TASK DESCRIPTION> Restate word for word, and only, the lines that extend from the line containing "в параметрическом случае." through the end of the records below.

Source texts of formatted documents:
________________________
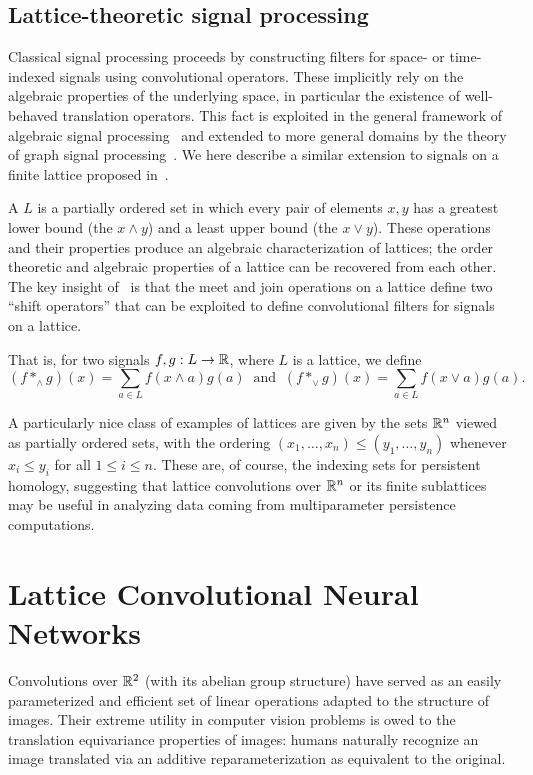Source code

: \documentclass{article}
\begin{document}
\subsection{Lattice-theoretic signal processing}\label{sec:latticeconv}

Classical signal processing proceeds by constructing filters for space- or
time-indexed signals using convolutional operators. These implicitly rely on the
algebraic properties of the underlying space, in particular the existence of
well-behaved translation operators. This fact is exploited in the general
framework of algebraic signal processing~\cite{puschel_algebraic_2008} and
extended to more general domains by the theory of graph signal
processing~\cite{ortega_graph_2018}. We here describe a similar extension to
signals on a finite lattice proposed in~\cite{pueschel_discrete_2019}.

A  $L$ is a partially ordered set in which every pair of
elements $x,y$ has a greatest lower bound (the  $x \wedge y$)
and a least upper bound (the  $x \vee y$). These operations
and their properties produce an algebraic characterization of lattices; the
order theoretic and algebraic properties of a lattice can be recovered from each
other. The key insight of~\cite{pueschel_discrete_2019} is that the meet and
join operations on a lattice define two ``shift operators'' that can be
exploited to define convolutional filters for signals on a lattice.

That is, for two signals $f,g: L \to \mathbb{R}$, where $L$ is a lattice, we define
\[(f *_\wedge g)(x) = \sum_{a \in L}f(x\wedge a)g(a) \;\;\text{and}\;\; (f *_\vee g)(x) = \sum_{a \in L}f(x\vee a)g(a).\]

A particularly nice class of examples of lattices are given by the sets $\mathbb{R}^n$
viewed as partially ordered sets, with the ordering $(x_1,\ldots,x_n) \leq
(y_1,\ldots,y_n)$ whenever $x_i \leq y_i$ for all $1 \leq i \leq n$. These are,
of course, the indexing sets for persistent homology, suggesting that lattice
convolutions over $\mathbb{R}^n$ or its finite sublattices may be useful in analyzing
data coming from multiparameter persistence computations. 

\section{Lattice Convolutional Neural Networks}\label{sec:latticeCNN}

Convolutions over $\mathbb{R}^2$ (with its abelian group structure)
have served as an easily parameterized and efficient set of linear operations
adapted to the structure of images. Their extreme utility in computer vision
problems is owed to the translation equivariance properties of images: humans
naturally recognize an image translated via an additive reparameterization as
equivalent to the original.
\end{document}
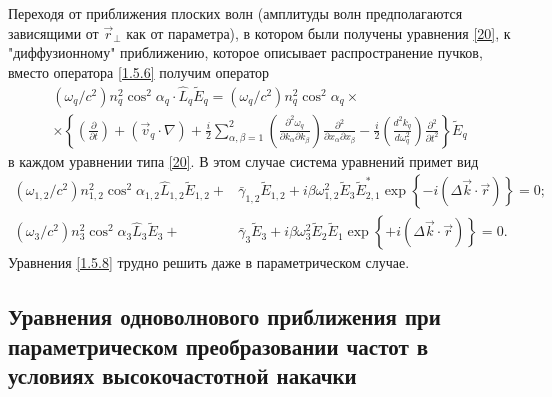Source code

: \documentclass[a4paper]{article}
\begin{document}
Переходя от приближения плоских волн (амплитуды волн предполагаются зависящими от  $\vec{r}_{\perp}$   как от параметра), в котором были получены уравнения \eqref{20}, к "диффузионному" приближению, которое описывает распространение пучков, вместо оператора \eqref{1.5.6} получим оператор 
\begin{multline}
	\left(\omega_{q}/c^{2}\right)n_{q}^{2}\cos^{2}\alpha_{q}\cdot\hat{L}_{q}\tilde{E}_{q}=\left(\omega_{q}/c^{2}\right)n_{q}^{2}\cos^{2}\alpha_{q}\times\\
	\times\left\{\left(\frac{\partial}{\partial t}\right)+\left(\vec{v}_{q}\cdot\nabla\right)+\frac{i}{2}\sum_{\alpha,\beta=1}^{2}\left(\frac{\partial^{2}\omega_{q}}{\partial k_{\alpha}\partial k_{\beta}}\right)\frac{\partial^{2}}{\partial x_{\alpha}\partial x_{\beta}}-\frac{i}{2}\left(\frac{d^{2}k_{q}}{d\omega_{q}^{2}}\right)\frac{\partial^{2}}{\partial t^{2}}\right\}\tilde{E}_{q}
	\label{1.5.7}
\end{multline}
в каждом уравнении типа \eqref{20}. В этом случае система уравнений примет вид 
\begin{equation}
	\begin{split}
		\left(\omega_{1,2}/c^{2}\right)n_{1,2}^{2}\cos^{2}\alpha_{1,2}\hat{L}_{1,2}\tilde{E}_{1,2}+&\bar{\gamma}_{1,2}\tilde{E}_{1,2}+i\beta\omega_{1,2}^{2}\tilde{E}_{3}\tilde{E}_{2,1}^{*}\exp\left\{-i\left(\Delta\vec{k}\cdot\vec{r}\right)\right\}=0;\\
		\left(\omega_{3}/c^{2}\right)n_{3}^{2}\cos^{2}\alpha_{3}\hat{L}_{3}\tilde{E}_{3}+&\bar{\gamma}_{3}\tilde{E}_{3}+i\beta\omega_{3}^{2}\tilde{E}_{2}\tilde{E}_{1}\exp\left\{+i\left(\Delta\vec{k}\cdot\vec{r}\right)\right\}=0.
	\end{split}
	\label{1.5.8}
\end{equation}
Уравнения \eqref{1.5.8} трудно решить даже в параметрическом случае.
\subsection{Уравнения одноволнового приближения при параметрическом преобразовании частот в условиях высокочастотной накачки}
\end{document}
________________________
RESPONSE>
Уравнения \eqref{1.5.8} трудно решить даже в параметрическом случае.
\subsection{Уравнения одноволнового приближения при параметрическом преобразовании частот в условиях высокочастотной накачки}
\end{document}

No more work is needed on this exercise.